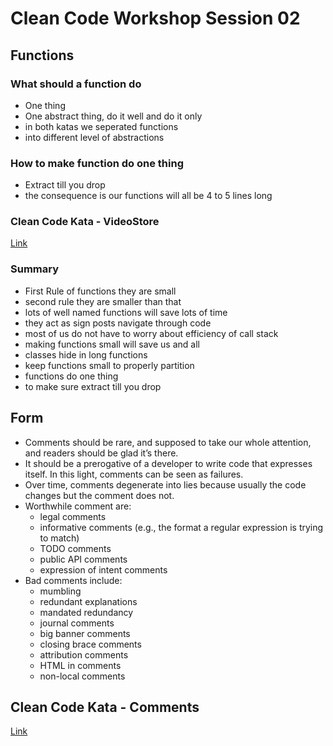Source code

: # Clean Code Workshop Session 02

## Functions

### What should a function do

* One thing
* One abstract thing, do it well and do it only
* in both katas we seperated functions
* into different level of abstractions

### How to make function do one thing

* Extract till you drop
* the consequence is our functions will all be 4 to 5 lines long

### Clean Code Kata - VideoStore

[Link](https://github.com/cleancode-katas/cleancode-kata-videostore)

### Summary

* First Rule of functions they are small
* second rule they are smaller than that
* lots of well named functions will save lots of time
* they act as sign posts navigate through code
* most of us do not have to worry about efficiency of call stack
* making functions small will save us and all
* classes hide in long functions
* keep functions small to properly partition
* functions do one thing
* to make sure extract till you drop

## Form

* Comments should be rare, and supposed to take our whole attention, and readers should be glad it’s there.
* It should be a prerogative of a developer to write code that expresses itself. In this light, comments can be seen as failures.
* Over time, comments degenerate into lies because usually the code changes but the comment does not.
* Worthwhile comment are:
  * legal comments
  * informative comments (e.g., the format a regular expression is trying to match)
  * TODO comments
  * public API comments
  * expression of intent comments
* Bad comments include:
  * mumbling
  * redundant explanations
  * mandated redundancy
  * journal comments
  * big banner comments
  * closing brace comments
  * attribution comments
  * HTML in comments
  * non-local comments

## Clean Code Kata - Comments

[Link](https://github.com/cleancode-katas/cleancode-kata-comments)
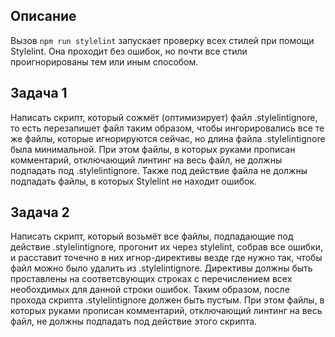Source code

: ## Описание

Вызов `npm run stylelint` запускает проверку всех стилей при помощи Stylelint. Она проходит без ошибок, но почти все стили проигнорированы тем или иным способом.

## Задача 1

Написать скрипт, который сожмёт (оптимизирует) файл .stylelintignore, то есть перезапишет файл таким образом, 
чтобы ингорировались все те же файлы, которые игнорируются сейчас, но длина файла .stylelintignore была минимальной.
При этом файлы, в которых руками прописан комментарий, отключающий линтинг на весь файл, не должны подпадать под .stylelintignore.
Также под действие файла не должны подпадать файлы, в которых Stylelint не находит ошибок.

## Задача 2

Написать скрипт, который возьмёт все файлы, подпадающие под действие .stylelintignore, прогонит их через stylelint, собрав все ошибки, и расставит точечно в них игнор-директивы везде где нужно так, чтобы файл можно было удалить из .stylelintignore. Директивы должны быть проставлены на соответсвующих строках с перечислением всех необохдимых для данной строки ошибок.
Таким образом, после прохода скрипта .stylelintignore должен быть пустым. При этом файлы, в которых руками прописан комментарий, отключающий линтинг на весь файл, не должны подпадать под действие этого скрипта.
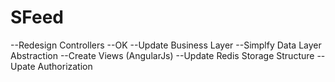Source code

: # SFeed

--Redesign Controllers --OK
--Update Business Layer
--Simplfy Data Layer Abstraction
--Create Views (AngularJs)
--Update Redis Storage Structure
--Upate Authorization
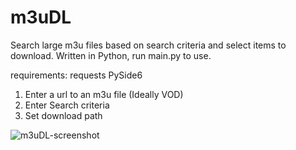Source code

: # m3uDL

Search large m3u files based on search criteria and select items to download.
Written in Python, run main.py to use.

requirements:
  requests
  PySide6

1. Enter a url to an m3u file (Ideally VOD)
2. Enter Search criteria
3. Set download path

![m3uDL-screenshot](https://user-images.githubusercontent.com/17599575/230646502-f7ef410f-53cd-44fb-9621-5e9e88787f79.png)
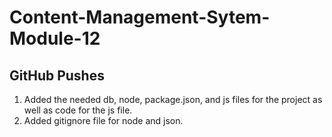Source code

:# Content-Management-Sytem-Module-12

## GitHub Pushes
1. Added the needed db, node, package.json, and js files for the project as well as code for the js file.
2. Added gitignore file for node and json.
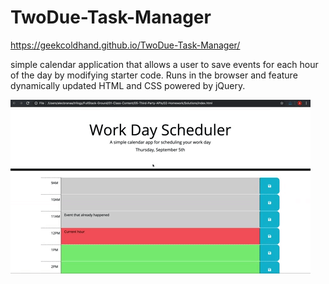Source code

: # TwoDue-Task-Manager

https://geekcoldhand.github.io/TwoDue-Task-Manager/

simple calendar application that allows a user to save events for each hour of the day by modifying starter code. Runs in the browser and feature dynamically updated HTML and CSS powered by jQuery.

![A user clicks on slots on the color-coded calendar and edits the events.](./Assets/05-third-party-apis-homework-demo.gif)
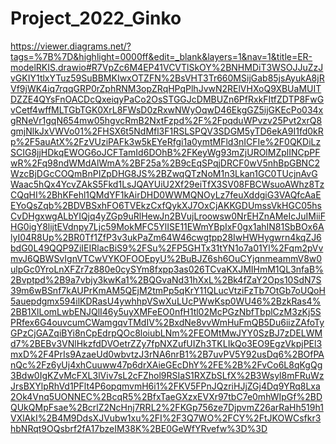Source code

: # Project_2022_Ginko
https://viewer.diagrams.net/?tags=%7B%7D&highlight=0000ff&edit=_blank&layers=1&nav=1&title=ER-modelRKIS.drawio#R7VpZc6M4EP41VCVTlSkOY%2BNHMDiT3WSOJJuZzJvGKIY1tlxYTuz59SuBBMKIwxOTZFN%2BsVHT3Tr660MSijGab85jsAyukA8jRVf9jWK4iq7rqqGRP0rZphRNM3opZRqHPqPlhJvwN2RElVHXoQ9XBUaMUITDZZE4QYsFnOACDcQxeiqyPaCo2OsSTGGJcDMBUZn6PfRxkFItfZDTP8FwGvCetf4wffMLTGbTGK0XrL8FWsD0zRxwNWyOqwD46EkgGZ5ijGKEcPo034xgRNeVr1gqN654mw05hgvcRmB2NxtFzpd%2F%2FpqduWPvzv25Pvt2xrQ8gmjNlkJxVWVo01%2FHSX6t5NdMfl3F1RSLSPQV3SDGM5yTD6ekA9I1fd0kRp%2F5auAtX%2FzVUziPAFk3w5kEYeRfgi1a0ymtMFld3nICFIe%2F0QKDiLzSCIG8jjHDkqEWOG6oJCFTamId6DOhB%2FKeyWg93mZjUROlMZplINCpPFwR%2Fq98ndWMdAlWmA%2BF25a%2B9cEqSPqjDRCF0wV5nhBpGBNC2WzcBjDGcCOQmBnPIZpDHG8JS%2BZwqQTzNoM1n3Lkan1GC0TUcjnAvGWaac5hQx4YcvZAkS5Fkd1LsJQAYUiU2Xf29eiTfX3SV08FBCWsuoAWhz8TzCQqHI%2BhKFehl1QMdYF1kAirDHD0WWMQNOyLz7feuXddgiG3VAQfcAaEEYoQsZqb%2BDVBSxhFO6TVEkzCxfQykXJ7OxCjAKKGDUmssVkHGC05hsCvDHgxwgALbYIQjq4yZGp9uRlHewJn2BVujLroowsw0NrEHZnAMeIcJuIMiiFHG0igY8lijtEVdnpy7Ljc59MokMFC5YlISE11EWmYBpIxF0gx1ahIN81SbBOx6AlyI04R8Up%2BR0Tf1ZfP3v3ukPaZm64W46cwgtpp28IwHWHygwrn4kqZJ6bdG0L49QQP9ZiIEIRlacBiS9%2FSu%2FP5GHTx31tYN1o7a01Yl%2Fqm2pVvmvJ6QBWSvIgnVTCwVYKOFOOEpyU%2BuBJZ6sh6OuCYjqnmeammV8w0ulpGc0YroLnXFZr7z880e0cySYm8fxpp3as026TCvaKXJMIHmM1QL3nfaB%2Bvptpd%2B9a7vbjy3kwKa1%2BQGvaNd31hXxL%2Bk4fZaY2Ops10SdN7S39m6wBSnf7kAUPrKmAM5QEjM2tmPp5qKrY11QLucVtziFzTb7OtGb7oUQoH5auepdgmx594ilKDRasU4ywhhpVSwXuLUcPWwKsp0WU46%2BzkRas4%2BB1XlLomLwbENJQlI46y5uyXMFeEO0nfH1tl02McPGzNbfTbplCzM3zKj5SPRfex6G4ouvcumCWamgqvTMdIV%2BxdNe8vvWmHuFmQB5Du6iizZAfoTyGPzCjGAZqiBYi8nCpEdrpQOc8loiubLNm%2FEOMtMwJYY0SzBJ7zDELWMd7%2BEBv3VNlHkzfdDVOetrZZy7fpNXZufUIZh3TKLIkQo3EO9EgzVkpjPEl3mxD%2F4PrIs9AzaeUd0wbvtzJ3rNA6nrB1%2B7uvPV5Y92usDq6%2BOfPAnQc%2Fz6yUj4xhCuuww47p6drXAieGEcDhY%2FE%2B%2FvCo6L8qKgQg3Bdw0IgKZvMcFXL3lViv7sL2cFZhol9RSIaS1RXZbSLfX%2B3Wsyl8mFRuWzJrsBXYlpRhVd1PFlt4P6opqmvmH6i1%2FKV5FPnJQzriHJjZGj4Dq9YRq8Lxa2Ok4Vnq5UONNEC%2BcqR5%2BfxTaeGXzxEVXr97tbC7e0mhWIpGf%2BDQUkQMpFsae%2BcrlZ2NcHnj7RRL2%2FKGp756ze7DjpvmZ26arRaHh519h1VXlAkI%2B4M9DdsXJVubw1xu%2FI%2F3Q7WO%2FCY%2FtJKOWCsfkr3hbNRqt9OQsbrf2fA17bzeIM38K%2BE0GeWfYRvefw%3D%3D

· · · ·

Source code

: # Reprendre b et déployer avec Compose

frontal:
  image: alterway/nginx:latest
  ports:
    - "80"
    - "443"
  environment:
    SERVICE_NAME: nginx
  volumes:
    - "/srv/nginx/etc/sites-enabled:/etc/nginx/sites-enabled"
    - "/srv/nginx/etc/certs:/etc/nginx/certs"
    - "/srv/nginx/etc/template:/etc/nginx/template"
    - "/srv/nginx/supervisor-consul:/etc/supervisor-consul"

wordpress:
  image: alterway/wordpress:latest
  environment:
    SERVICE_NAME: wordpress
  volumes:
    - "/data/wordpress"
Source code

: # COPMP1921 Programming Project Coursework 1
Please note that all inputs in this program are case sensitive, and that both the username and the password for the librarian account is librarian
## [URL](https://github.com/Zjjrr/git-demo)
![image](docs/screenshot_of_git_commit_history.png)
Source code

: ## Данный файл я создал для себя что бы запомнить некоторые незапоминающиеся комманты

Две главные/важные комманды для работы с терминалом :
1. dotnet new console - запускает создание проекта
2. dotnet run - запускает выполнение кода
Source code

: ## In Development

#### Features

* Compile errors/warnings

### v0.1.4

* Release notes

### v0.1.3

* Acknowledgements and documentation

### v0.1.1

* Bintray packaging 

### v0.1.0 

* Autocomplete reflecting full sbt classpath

· · · ·

TASK INSTRUCTIONS: Pull from the data each line where the string "cleancode" turns up.

RESULT OF THIS EXERCISE:
[Link](https://github.com/cleancode-katas/cleancode-kata-videostore)
[Link](https://github.com/cleancode-katas/cleancode-kata-comments)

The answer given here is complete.